*** DATA SHOWN Section Begins ***

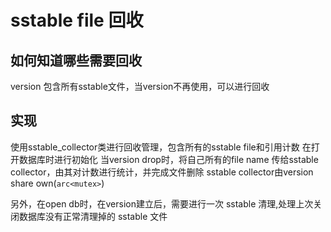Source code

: # sstable file 回收

## 如何知道哪些需要回收

version 包含所有sstable文件，当version不再使用，可以进行回收

## 实现

使用sstable_collector类进行回收管理，包含所有的sstable file和引用计数
在打开数据库时进行初始化
当version drop时，将自己所有的file name 传给sstable collector，由其对计数进行统计，并完成文件删除
sstable collector由version share own(```arc<mutex>```)

另外，在open db时，在version建立后，需要进行一次 sstable 清理,处理上次关闭数据库没有正常清理掉的 sstable 文件
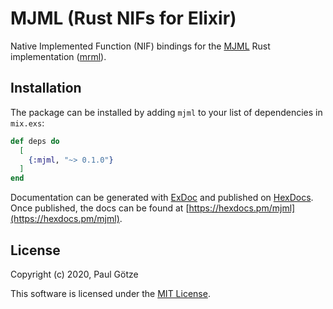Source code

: # MJML (Rust NIFs for Elixir)

Native Implemented Function (NIF) bindings for the [MJML](https://mjml.io) Rust implementation ([mrml](https://github.com/jdrouet/mrml)).

## Installation

The package can be installed by adding `mjml` to your list of dependencies in `mix.exs`:

```elixir
def deps do
  [
    {:mjml, "~> 0.1.0"}
  ]
end
```

Documentation can be generated with [ExDoc](https://github.com/elixir-lang/ex_doc)
and published on [HexDocs](https://hexdocs.pm). Once published, the docs can
be found at [https://hexdocs.pm/mjml](https://hexdocs.pm/mjml).

## License

Copyright (c) 2020, Paul Götze

This software is licensed under the [MIT License](https://github.com/paulgoetze/mjml_nif/blob/main/LICENSE.md).

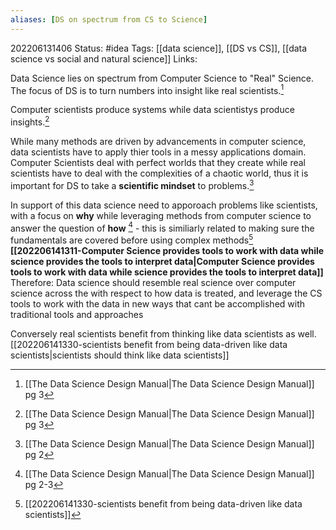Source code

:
 ```yaml
---
aliases: [DS on spectrum from CS to Science]
---
```

202206131406
Status: #idea
Tags: [[data science]], [[DS vs CS]], [[data science vs social and natural science]]
Links:

Data Science lies on spectrum from Computer Science to "Real" Science. The focus of DS is to turn numbers into insight like real scientists.[^1]

Computer scientists produce systems while data scientistys produce insights.[^1]

While many methods are driven by advancements in computer science, data scientists have to apply thier tools in a messy applications domain. Computer Scientists deal with perfect worlds that they create while real scientists have to deal with the complexities of a chaotic world, thus it is important for DS to take a **scientific mindset** to problems.[^2] 

In support of this data science need to apporoach problems like scientists, with a focus on **why** while leveraging methods from computer science to answer the question of **how** [^3] 
	- this is similiarly related to making sure the fundamentals are covered before using complex methods[^4]
**[[202206141311-Computer Science provides tools to work with data while science provides the tools to interpret data|Computer Science provides tools to work with data while science provides the tools to interpret data]]**
Therefore: Data science should resemble real science over computer science across the with respect to how data is treated, and leverage the CS tools to work with the data in new ways that cant be accomplished with traditional tools and approaches 

Conversely real scientists benefit from thinking like data scientists as well.[[202206141330-scientists benefit from being data-driven like data scientists|scientists should think like data scientists]]


[^1]:[[The Data Science  Design Manual|The Data Science Design Manual]] pg 3
[^2]:[[The Data Science  Design Manual|The Data Science Design Manual]] pg 2
[^3]:[[The Data Science  Design Manual|The Data Science Design Manual]] pg 2-3
[^4]:[[202206141330-scientists benefit from being data-driven like data scientists]]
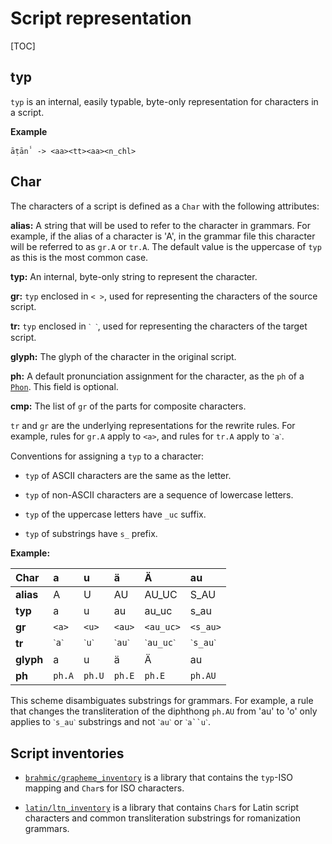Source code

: # Script representation

[TOC]

## typ

`typ` is an internal, easily typable, byte-only representation for characters in a script.

**Example**

```
āṭānⸯ -> <aa><tt><aa><n_chl>
```

## Char

The characters of a script is defined as a `Char` with the following attributes:

**alias:** A string that will be used to refer to the character in grammars. For example, if the alias of a character is 'A', in the grammar file this character will be referred to as `gr.A` or `tr.A`. The default value is the uppercase of `typ` as this is the most common case.

**typ:** An internal, byte-only string to represent the character.

**gr:** `typ` enclosed in `< >`, used for representing the characters of the source script.

**tr:** `typ` enclosed in `ˋ ˋ`, used for representing the characters of the target script.

**glyph:** The glyph of the character in the original script.

**ph:** A default pronunciation assignment for the character, as the `ph` of a [`Phon`](https://github.com/google-research/nisaba/tree/main/nisaba/scripts/natural_translit/phonology/README.md). This field is optional.

**cmp:** The list of `gr` of the parts for composite characters.

`tr` and `gr` are the underlying representations for the rewrite rules. For example, rules for `gr.A` apply to `<a>`, and rules for `tr.A` apply to `ˋaˋ`.

Conventions for assigning a `typ` to a character:

* `typ` of ASCII characters are the same as the letter.

* `typ` of non-ASCII characters are a sequence of lowercase letters.

* `typ` of the uppercase letters have `_uc` suffix.

* `typ` of substrings have `s_` prefix.

**Example:**

Char      | a         | u         | ä         | Ä           | au
:---      | :---      | :---      | :---      | :---        | :---
**alias** | A         | U         | AU        | AU_UC       | S_AU
**typ**   | a         | u         | au        | au_uc       | s_au
**gr**    | `<a>`     | `<u>`     | `<au>`    | `<au_uc>`   | `<s_au>`
**tr**    | `ˋaˋ`     | `ˋuˋ`     | `ˋauˋ`    | `ˋau_ucˋ`   | `ˋs_auˋ`
**glyph** | a         | u         | ä         | Ä           | au
**ph**    | `ph.A`    | `ph.U`    | `ph.E`    | `ph.E`      | `ph.AU`

This scheme disambiguates substrings for grammars. For example, a rule that changes the transliteration of the diphthong `ph.AU` from 'au' to 'o' only applies to `ˋs_auˋ` substrings and not `ˋauˋ` or `ˋa``uˋ`.

## Script inventories

* [`brahmic/grapheme_inventory`](https://github.com/google-research/nisaba/tree/main/nisaba/scripts/natural_translit/brahmic/grapheme_inventory.py) is a library that contains the `typ`-ISO mapping and `Char`s for ISO characters.

* [`latin/ltn_inventory`](https://github.com/google-research/nisaba/tree/main/nisaba/scripts/natural_translit/latin/ltn_inventory.py) is a library that contains `Char`s for Latin script characters and common transliteration substrings for romanization grammars.
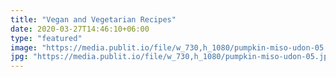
 ```yaml
---
title: "Vegan and Vegetarian Recipes"
date: 2020-03-27T14:46:10+06:00
type: "featured"
image: "https://media.publit.io/file/w_730,h_1080/pumpkin-miso-udon-05.webp"
jpg: "https://media.publit.io/file/w_730,h_1080/pumpkin-miso-udon-05.jpg"
---
```

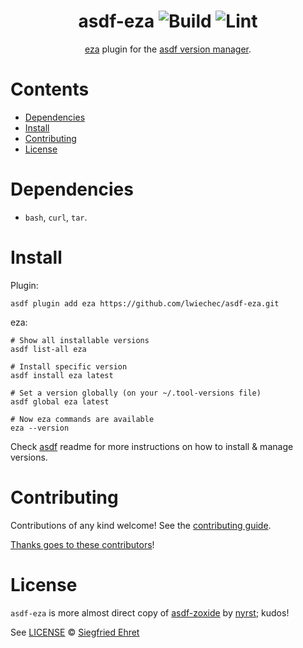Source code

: <div align="center">

# asdf-eza ![Build](https://github.com/lwiechec/asdf-eza/workflows/Build/badge.svg) ![Lint](https://github.com/lwiechec/asdf-eza/workflows/Lint/badge.svg)

[eza](https://github.com/eza-community/eza) plugin for the [asdf version manager](https://asdf-vm.com).

</div>

# Contents

- [Dependencies](#dependencies)
- [Install](#install)
- [Contributing](#contributing)
- [License](#license)

# Dependencies

- `bash`, `curl`, `tar`.

# Install

Plugin:

```shell
asdf plugin add eza https://github.com/lwiechec/asdf-eza.git
```

eza:

```shell
# Show all installable versions
asdf list-all eza

# Install specific version
asdf install eza latest

# Set a version globally (on your ~/.tool-versions file)
asdf global eza latest

# Now eza commands are available
eza --version
```

Check [asdf](https://github.com/asdf-vm/asdf) readme for more instructions on how to
install & manage versions.

# Contributing

Contributions of any kind welcome! See the [contributing guide](contributing.md).

[Thanks goes to these contributors](https://github.com/lwiechec/asdf-eza/graphs/contributors)!

# License

`asdf-eza` is more almost direct copy of [asdf-zoxide](https://github.com/nyrst/asdf-zoxide) by [nyrst](https://github.com/nyrst); kudos!

See [LICENSE](LICENSE) © [Siegfried Ehret](https://github.com/SiegfriedEhret/)
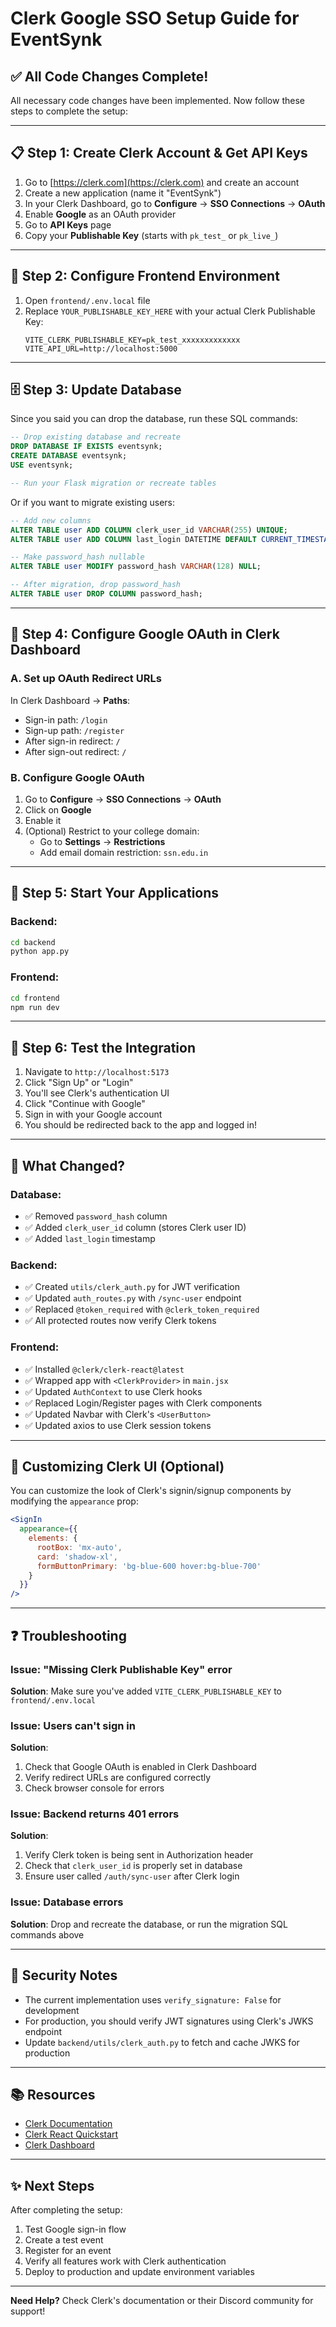 # Clerk Google SSO Setup Guide for EventSynk

## ✅ All Code Changes Complete!

All necessary code changes have been implemented. Now follow these steps to complete the setup:

---

## 📋 Step 1: Create Clerk Account & Get API Keys

1. Go to [https://clerk.com](https://clerk.com) and create an account
2. Create a new application (name it "EventSynk")
3. In your Clerk Dashboard, go to **Configure** → **SSO Connections** → **OAuth**
4. Enable **Google** as an OAuth provider
5. Go to **API Keys** page
6. Copy your **Publishable Key** (starts with `pk_test_` or `pk_live_`)

---

## 📝 Step 2: Configure Frontend Environment

1. Open `frontend/.env.local` file
2. Replace `YOUR_PUBLISHABLE_KEY_HERE` with your actual Clerk Publishable Key:
   ```
   VITE_CLERK_PUBLISHABLE_KEY=pk_test_xxxxxxxxxxxxx
   VITE_API_URL=http://localhost:5000
   ```

---

## 🗄️ Step 3: Update Database

Since you said you can drop the database, run these SQL commands:

```sql
-- Drop existing database and recreate
DROP DATABASE IF EXISTS eventsynk;
CREATE DATABASE eventsynk;
USE eventsynk;

-- Run your Flask migration or recreate tables
```

Or if you want to migrate existing users:

```sql
-- Add new columns
ALTER TABLE user ADD COLUMN clerk_user_id VARCHAR(255) UNIQUE;
ALTER TABLE user ADD COLUMN last_login DATETIME DEFAULT CURRENT_TIMESTAMP;

-- Make password_hash nullable
ALTER TABLE user MODIFY password_hash VARCHAR(128) NULL;

-- After migration, drop password_hash
ALTER TABLE user DROP COLUMN password_hash;
```

---

## 🎯 Step 4: Configure Google OAuth in Clerk Dashboard

### A. Set up OAuth Redirect URLs
In Clerk Dashboard → **Paths**:
- Sign-in path: `/login`
- Sign-up path: `/register`
- After sign-in redirect: `/`
- After sign-out redirect: `/`

### B. Configure Google OAuth
1. Go to **Configure** → **SSO Connections** → **OAuth**
2. Click on **Google**
3. Enable it
4. (Optional) Restrict to your college domain:
   - Go to **Settings** → **Restrictions**
   - Add email domain restriction: `ssn.edu.in`

---

## 🚀 Step 5: Start Your Applications

### Backend:
```bash
cd backend
python app.py
```

### Frontend:
```bash
cd frontend
npm run dev
```

---

## 🧪 Step 6: Test the Integration

1. Navigate to `http://localhost:5173`
2. Click "Sign Up" or "Login"
3. You'll see Clerk's authentication UI
4. Click "Continue with Google"
5. Sign in with your Google account
6. You should be redirected back to the app and logged in!

---

## 🔧 What Changed?

### Database:
- ✅ Removed `password_hash` column
- ✅ Added `clerk_user_id` column (stores Clerk user ID)
- ✅ Added `last_login` timestamp

### Backend:
- ✅ Created `utils/clerk_auth.py` for JWT verification
- ✅ Updated `auth_routes.py` with `/sync-user` endpoint
- ✅ Replaced `@token_required` with `@clerk_token_required`
- ✅ All protected routes now verify Clerk tokens

### Frontend:
- ✅ Installed `@clerk/clerk-react@latest`
- ✅ Wrapped app with `<ClerkProvider>` in `main.jsx`
- ✅ Updated `AuthContext` to use Clerk hooks
- ✅ Replaced Login/Register pages with Clerk components
- ✅ Updated Navbar with Clerk's `<UserButton>`
- ✅ Updated axios to use Clerk session tokens

---

## 🎨 Customizing Clerk UI (Optional)

You can customize the look of Clerk's signin/signup components by modifying the `appearance` prop:

```jsx
<SignIn 
  appearance={{
    elements: {
      rootBox: 'mx-auto',
      card: 'shadow-xl',
      formButtonPrimary: 'bg-blue-600 hover:bg-blue-700'
    }
  }}
/>
```

---

## ❓ Troubleshooting

### Issue: "Missing Clerk Publishable Key" error
**Solution**: Make sure you've added `VITE_CLERK_PUBLISHABLE_KEY` to `frontend/.env.local`

### Issue: Users can't sign in
**Solution**: 
1. Check that Google OAuth is enabled in Clerk Dashboard
2. Verify redirect URLs are configured correctly
3. Check browser console for errors

### Issue: Backend returns 401 errors
**Solution**: 
1. Verify Clerk token is being sent in Authorization header
2. Check that `clerk_user_id` is properly set in database
3. Ensure user called `/auth/sync-user` after Clerk login

### Issue: Database errors
**Solution**: Drop and recreate the database, or run the migration SQL commands above

---

## 🔐 Security Notes

- The current implementation uses `verify_signature: False` for development
- For production, you should verify JWT signatures using Clerk's JWKS endpoint
- Update `backend/utils/clerk_auth.py` to fetch and cache JWKS for production

---

## 📚 Resources

- [Clerk Documentation](https://clerk.com/docs)
- [Clerk React Quickstart](https://clerk.com/docs/quickstarts/react)
- [Clerk Dashboard](https://dashboard.clerk.com)

---

## ✨ Next Steps

After completing the setup:
1. Test Google sign-in flow
2. Create a test event
3. Register for an event
4. Verify all features work with Clerk authentication
5. Deploy to production and update environment variables

---

**Need Help?** Check Clerk's documentation or their Discord community for support!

*** DATA SHOWN Section Ends ***

WHAT THE TASK ASKS
Say how many lines of the data hold the string "hexdocs", with no other words in your reply.

RESULT OF THIS EXERCISE
2